Clarissa Ward: Who is the woman who asks the Taliban about women’s rights?

Clarissa Ward
Who is the woman who asks the Taliban about women’s rights?

© instagram.com/clarissaward

Clarissa Ward: A name that has been going around the world in the past few weeks. She is a journalist, a mother and until a few days ago she was standing in front of the Taliban with a microphone. A woman whose job demands everything from her and our strong woman of the month.

Together with her colleagues, Clarissa Ward, 41, reports from the streets of Kabul, the capital of Afghanistan. The American and her team from CNN run into danger several times. Shots are fired, they are harassed. As CNN’s chief correspondent, Clarissa Ward has been traveling to the most dangerous places in the world for years. In the past, she interviewed a high-ranking commander of the ISIS-K terrorist group and asked questions that many journalists would avoid. Reporting from the front lines in war and crisis areas is nothing new for the 41-year-old. But everything changed on August 18, 2021. With the Taliban coming to power in Kabul, their dangerous job is now life-threatening.

Clarissa Ward: In direct conversation with the Taliban

The situation in Afghanistan is getting worse. All the more fascinating and almost shocking are the recordings of Ward, who is in direct contact with the Taliban and does not shrink from even the most critical questions. That’s how she speaks in a video for CNN on August 16, 2021, unarmed and wearing a burqa, about women’s rights in Afghanistan and the future of children there. Opposite her are numerous armed men. She remains matter-of-fact and above all calm. There are recordings in which you as Outsiders: r den Holding your breath and wondering: What is going through this woman’s head at such moments?

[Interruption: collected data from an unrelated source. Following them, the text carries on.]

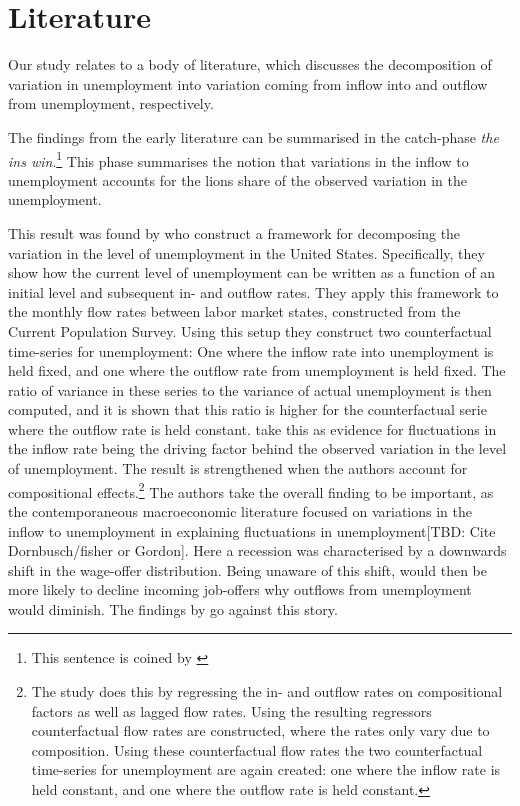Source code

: \section{Literature}
\label{sec:litt}

Our study relates to a body of literature, which discusses the decomposition of variation in unemployment into variation coming from inflow into and outflow from unemployment, respectively. 

The findings from the early literature can be summarised in the catch-phase \emph{the ins win}.\footnote{This sentence is coined by \cite{Darby1986}} This phase summarises the notion that variations in the inflow to unemployment accounts for the lions share of the observed variation in the unemployment.

This result was found by \cite{Darby1986} who construct a framework for decomposing the variation in the level of unemployment in the United States. Specifically, they show how the current level of unemployment can be written as a function of an initial level and subsequent in- and outflow rates. They apply this framework to the monthly flow rates between labor market states, constructed from the Current Population Survey. Using this setup they construct two counterfactual time-series for unemployment: One where the inflow rate into unemployment is held fixed, and one where the outflow rate from unemployment is held fixed. The ratio of variance in these series to the variance of actual unemployment is then computed, and it is shown that this ratio is higher for the counterfactual serie where the outflow rate is held constant. \cite{Darby1986} take this as evidence for fluctuations in the inflow rate being the driving factor behind the observed variation in the level of unemployment. The result is strengthened when the authors account for compositional effects.\footnote{The study does this by regressing the in- and outflow rates on compositional factors as well as lagged flow  rates. Using the resulting regressors counterfactual flow rates are constructed, where the rates only vary due to composition. Using these counterfactual flow rates the two counterfactual time-series for unemployment are again created: one where the inflow rate is held constant, and one where the outflow rate is held constant.}  The authors take the overall finding to be important, as the contemporaneous macroeconomic literature focused on variations in the inflow to unemployment in explaining fluctuations in unemployment[TBD: Cite Dornbusch/fisher or Gordon]. Here a recession was characterised by a downwards shift in the wage-offer distribution. Being unaware of this shift, would then be more likely to decline incoming job-offers why outflows from unemployment would diminish. The findings by \cite{Darby1986} go against this story.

A woman from a wealthy background, a woman who has a husband and children.

At this point, our editorial team has integrated content from Instagram.

Due to your data protection settings, this content was not loaded in order to protect your privacy.

PRIVACY SETTINGS

Here you can change the settings for the providers whose content you want to display. These providers may set cookies and collect information about your browser and other criteria determined by the respective provider. Further information can be found in the data protection information.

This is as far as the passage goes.